On Monday July 8, 2013 in Spain, a bus swerved off of the road and crashed. The accident caused nine deaths and injured 22 others, 5 seriously. The driver of the bus was arrested for reckless driving.

Jorge Fernandez Diaz, Spain’s Interior Minister told the press, “The accident occurred close to the town of Tornadizos, 60 miles northwest of Madrid. When the bus went off the road as it was coming down a mountain pass. The bus driver passed a drug and alcohol test, and the bus was fit for the road. However, the driver was arrested and was due to appear before a judge later in the day, accused of reckless driving resulting in death.”

Bus accident in Spain

Law enforcement has investigators are still trying to determine the bus’s speed at the time of the accident. The road surface had nothing to do with the accident.

The bus was owned by the company Cevasa and was a blue single-decker bus. The bus ended up on its side and was saved from going down a steep slope by a metal safety barrier that buckled severely, but did not break.

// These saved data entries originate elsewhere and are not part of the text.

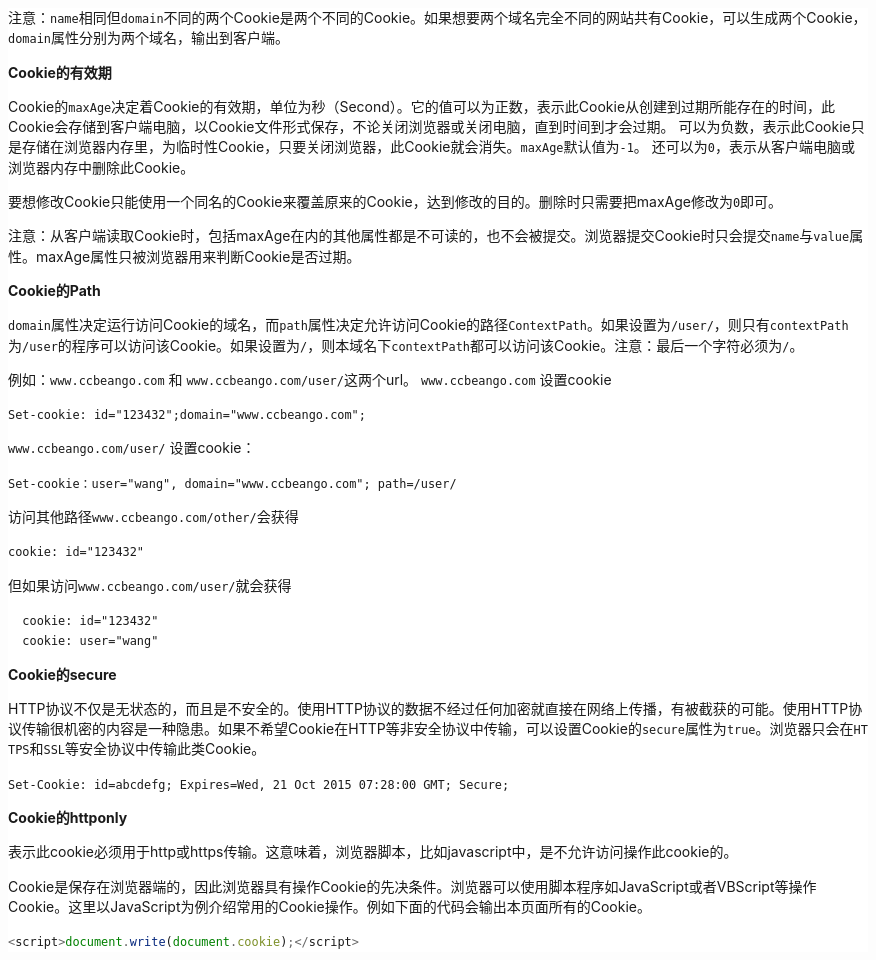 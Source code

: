 注意：`name`相同但`domain`不同的两个Cookie是两个不同的Cookie。如果想要两个域名完全不同的网站共有Cookie，可以生成两个Cookie，`domain`属性分别为两个域名，输出到客户端。

**Cookie的有效期**

Cookie的`maxAge`决定着Cookie的有效期，单位为秒（Second）。它的值可以为正数，表示此Cookie从创建到过期所能存在的时间，此Cookie会存储到客户端电脑，以Cookie文件形式保存，不论关闭浏览器或关闭电脑，直到时间到才会过期。 可以为负数，表示此Cookie只是存储在浏览器内存里，为临时性Cookie，只要关闭浏览器，此Cookie就会消失。`maxAge`默认值为`-1`。 还可以为`0`，表示从客户端电脑或浏览器内存中删除此Cookie。

要想修改Cookie只能使用一个同名的Cookie来覆盖原来的Cookie，达到修改的目的。删除时只需要把maxAge修改为`0`即可。

注意：从客户端读取Cookie时，包括maxAge在内的其他属性都是不可读的，也不会被提交。浏览器提交Cookie时只会提交`name`与`value`属性。maxAge属性只被浏览器用来判断Cookie是否过期。

**Cookie的Path**

`domain`属性决定运行访问Cookie的域名，而`path`属性决定允许访问Cookie的路径`ContextPath`。如果设置为`/user/`，则只有`contextPath`为`/user`的程序可以访问该Cookie。如果设置为`/`，则本域名下`contextPath`都可以访问该Cookie。注意：最后一个字符必须为`/`。

例如：`www.ccbeango.com` 和 `www.ccbeango.com/user/`这两个url。 `www.ccbeango.com` 设置cookie

```
Set-cookie: id="123432";domain="www.ccbeango.com";
```

`www.ccbeango.com/user/` 设置cookie：

```
Set-cookie：user="wang", domain="www.ccbeango.com"; path=/user/
```

访问其他路径`www.ccbeango.com/other/`会获得

```
cookie: id="123432"
```

但如果访问`www.ccbeango.com/user/`就会获得

```
  cookie: id="123432"
  cookie: user="wang"
```

**Cookie的secure**

HTTP协议不仅是无状态的，而且是不安全的。使用HTTP协议的数据不经过任何加密就直接在网络上传播，有被截获的可能。使用HTTP协议传输很机密的内容是一种隐患。如果不希望Cookie在HTTP等非安全协议中传输，可以设置Cookie的`secure`属性为`true`。浏览器只会在`HTTPS`和`SSL`等安全协议中传输此类Cookie。

```shell
Set-Cookie: id=abcdefg; Expires=Wed, 21 Oct 2015 07:28:00 GMT; Secure;
```

**Cookie的httponly**

表示此cookie必须用于http或https传输。这意味着，浏览器脚本，比如javascript中，是不允许访问操作此cookie的。

Cookie是保存在浏览器端的，因此浏览器具有操作Cookie的先决条件。浏览器可以使用脚本程序如JavaScript或者VBScript等操作Cookie。这里以JavaScript为例介绍常用的Cookie操作。例如下面的代码会输出本页面所有的Cookie。

```javascript
<script>document.write(document.cookie);</script>
```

The entire right side of the bus was severely smashed, and all of the windows on that side were shattered. The bus scraped along a rocky wall before striking the metal barrier. The windshield of the bus hung open “like a curtain.”

Teams of firefighters, twelve ambulances, and two medical helicopters were on the scene. Six bodies were laid out on the road on N-403. The bodies were covered in white sheets.

Emergency services workers wore black helmets and tunics while they carried one passenger on a stretcher. Passengers who were lucky enough to escape without serious injury sat on a nearby curb. First aid personnel did their best to comfort them.

Disaster struck about six miles from the bus’s final destination around 8:45 a.m.

The central government representative for Avila, Ramiro Ruiz Medrano, told Spanish public radio, “It came off the road for unknown reasons. They are investigating the possible causes at the moment. There are some with very serious injuries, while others are in shock. The driver was uninjured, though Spanish media said he was in shock. The vehicle’s insurance papers and road worthiness certificates were all in order.”

A 6-year-old girl was flown over 60 miles by emergency helicopter to a hospital in the town of Salamanca.

The mother of the child told local media, “She is stable, but they have to examine her for trauma to the brain.”

Also among the injured, a 17-year-old girl and a 91-year-old woman were also taken to the Salamanca hospital.

Taken to the Sonsoles Hospital in Avila, sixteen-year-old Lucia Garcia is recovering. She was on the bus with two friends they were headed to Avila to shop.

“She has some broke bones in her wrist,” her 63 year old grandmother told media. “When she arrived she was in shock. It was very intense. She was trembling and crying because she had two friends in the bus.”

One of Garcia’s friends, a seventeen year old, was rushed to the Salamanca hospital with a serious head injury. Her other friend, who is 16, had to have stitches in her leg but suffered no broken bones.

The victim’s families gathered at the Avila sports stadium, where psychologists were made available to them.

This was Spain’s deadliest bus accident since 2008, when nine Finnish tourists were killed in an accident in the Andalusia region.